L’assurance vie n’est pas une « niche ». Elle a drainé quelque 1 900 milliards d’euros, finançant le développement de l’entreprise et 20 millions d’emplois privés pour la France, grâce aux 700 milliards en titres d’entreprises, obligations et actions, y compris 28 milliards investis dans les PME, sans oublier les 450 milliards en obligations d’État, qui financent la dette publique : une véritable mission de « service public ».

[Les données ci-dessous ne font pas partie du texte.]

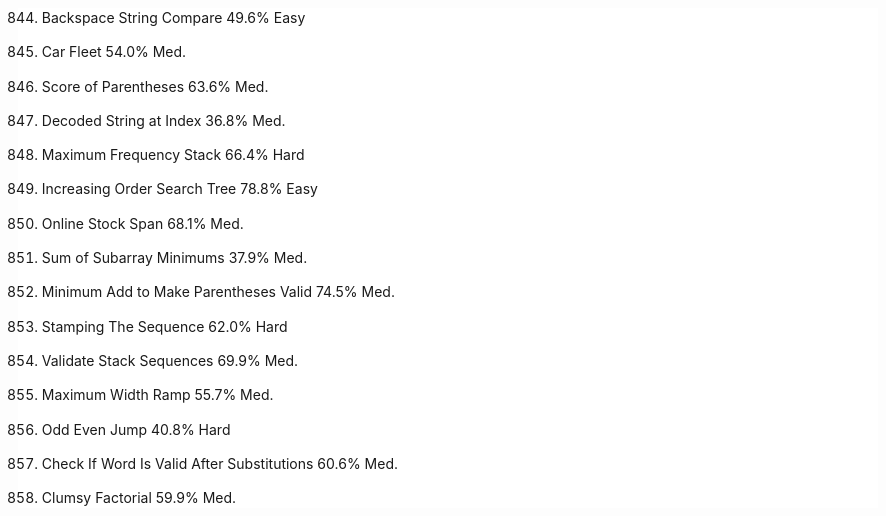 844. Backspace String Compare
     49.6%
     Easy

853. Car Fleet
     54.0%
     Med.

856. Score of Parentheses
     63.6%
     Med.

880. Decoded String at Index
     36.8%
     Med.

895. Maximum Frequency Stack
     66.4%
     Hard

897. Increasing Order Search Tree
     78.8%
     Easy

901. Online Stock Span
     68.1%
     Med.

907. Sum of Subarray Minimums
     37.9%
     Med.

921. Minimum Add to Make Parentheses Valid
     74.5%
     Med.

936. Stamping The Sequence
     62.0%
     Hard

946. Validate Stack Sequences
     69.9%
     Med.

962. Maximum Width Ramp
     55.7%
     Med.

975. Odd Even Jump
     40.8%
     Hard

1003. Check If Word Is Valid After Substitutions
      60.6%
      Med.

1006. Clumsy Factorial
      59.9%
      Med.
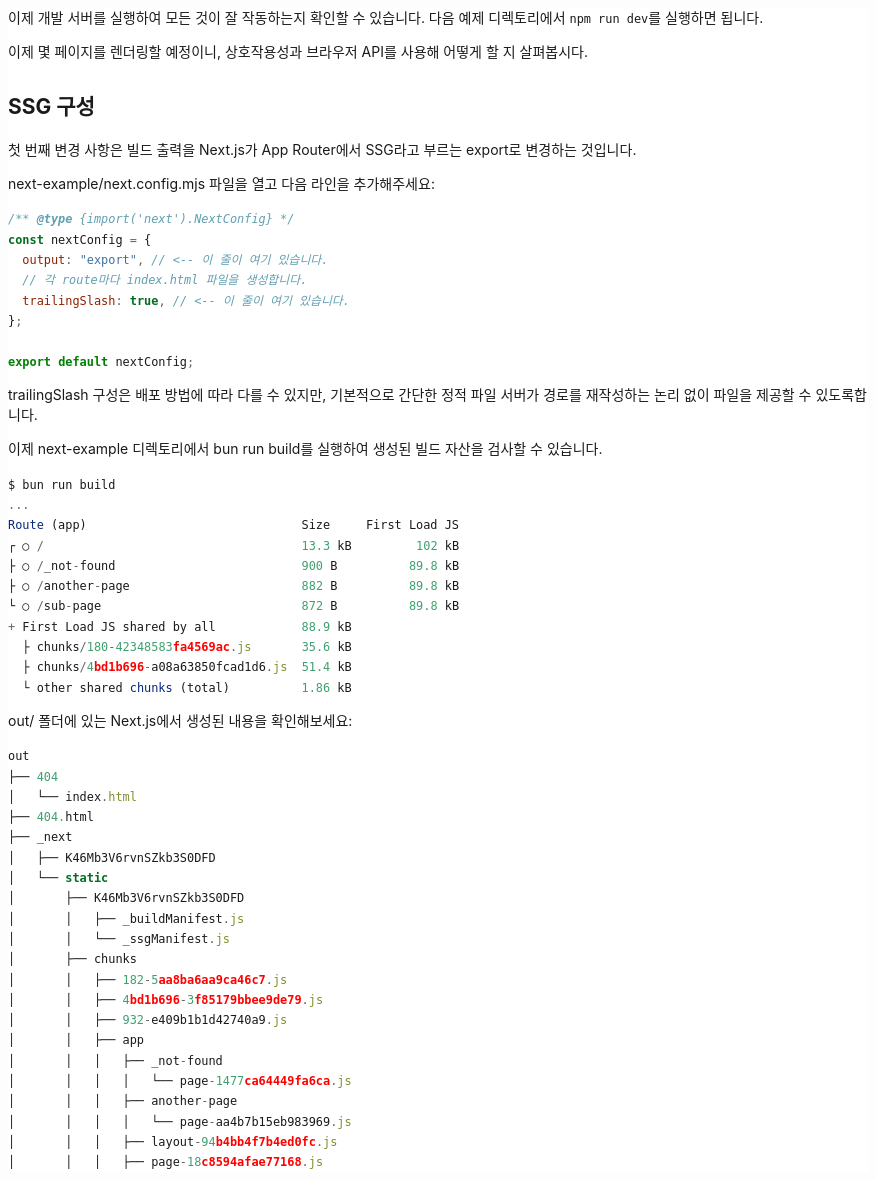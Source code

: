 이제 개발 서버를 실행하여 모든 것이 잘 작동하는지 확인할 수 있습니다. 다음 예제 디렉토리에서 `npm run dev`를 실행하면 됩니다.

<div class="content-ad"></div>

이제 몇 페이지를 렌더링할 예정이니, 상호작용성과 브라우저 API를 사용해 어떻게 할 지 살펴봅시다.

## SSG 구성

첫 번째 변경 사항은 빌드 출력을 Next.js가 App Router에서 SSG라고 부르는 export로 변경하는 것입니다.

next-example/next.config.mjs 파일을 열고 다음 라인을 추가해주세요:

<div class="content-ad"></div>

```js
/** @type {import('next').NextConfig} */
const nextConfig = {
  output: "export", // <-- 이 줄이 여기 있습니다.
  // 각 route마다 index.html 파일을 생성합니다.
  trailingSlash: true, // <-- 이 줄이 여기 있습니다.
};

export default nextConfig;
```

trailingSlash 구성은 배포 방법에 따라 다를 수 있지만, 기본적으로 간단한 정적 파일 서버가 경로를 재작성하는 논리 없이 파일을 제공할 수 있도록합니다.

이제 next-example 디렉토리에서 bun run build를 실행하여 생성된 빌드 자산을 검사할 수 있습니다.

```js
$ bun run build
...
Route (app)                              Size     First Load JS
┌ ○ /                                    13.3 kB         102 kB
├ ○ /_not-found                          900 B          89.8 kB
├ ○ /another-page                        882 B          89.8 kB
└ ○ /sub-page                            872 B          89.8 kB
+ First Load JS shared by all            88.9 kB
  ├ chunks/180-42348583fa4569ac.js       35.6 kB
  ├ chunks/4bd1b696-a08a63850fcad1d6.js  51.4 kB
  └ other shared chunks (total)          1.86 kB
```

<div class="content-ad"></div>

out/ 폴더에 있는 Next.js에서 생성된 내용을 확인해보세요:

```js
out
├── 404
│   └── index.html
├── 404.html
├── _next
│   ├── K46Mb3V6rvnSZkb3S0DFD
│   └── static
│       ├── K46Mb3V6rvnSZkb3S0DFD
│       │   ├── _buildManifest.js
│       │   └── _ssgManifest.js
│       ├── chunks
│       │   ├── 182-5aa8ba6aa9ca46c7.js
│       │   ├── 4bd1b696-3f85179bbee9de79.js
│       │   ├── 932-e409b1b1d42740a9.js
│       │   ├── app
│       │   │   ├── _not-found
│       │   │   │   └── page-1477ca64449fa6ca.js
│       │   │   ├── another-page
│       │   │   │   └── page-aa4b7b15eb983969.js
│       │   │   ├── layout-94b4bb4f7b4ed0fc.js
│       │   │   ├── page-18c8594afae77168.js
```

L’allongement de la durée moyenne de la vie a tout bouleversé. Un trimestre de plus d’espérance de vie chaque année est un véritable défi. Sous cet angle, il n’y a rien d’anormal à ce que le rallongement de la durée de cotisation suive celui de la durée de vie. Édifiés à la Libération, les régimes de base par répartition, socles indispensables à notre société, ne reposent plus que sur des sables mouvants et créent une charge qui n’est plus supportable pour la collectivité active. D’autant que la répartition ne répartit plus grand chose. Il n’y a pas de solution viable sans allongement de l’âge de la retraite, qui doit tenir compte de la pénibilité du travail. L’espérance de vie d’un ouvrier, à 35 ans, est inférieure de 6 ans à celle d’un cadre. Enfin, il n’y aura pas de solution viable sans révision des cotisations. Ceux qui ont commencé à travailler jeunes doivent pouvoir partir plus tôt en retraite. La pénibilité doit tenir compte des contraintes matérielles d’exposition aux tâches dangereuses ou aux charges physiques d’horaires.

L’idéologie est mauvaise conseillère. Cessons d’opposer inutilement notre vieux système de répartition fondé sur la solidarité entre jeunes et vieux à un système par capitalisation qui n’introduit pas de discrimination nécessaire entre riches et pauvres. Courage et bon sens doivent être au rendez-vous. Et espérons que la réforme, maintenant qu’elle entre en vigueur, soit une opportunité pour aller plus loin dans ce qui est libre et juste.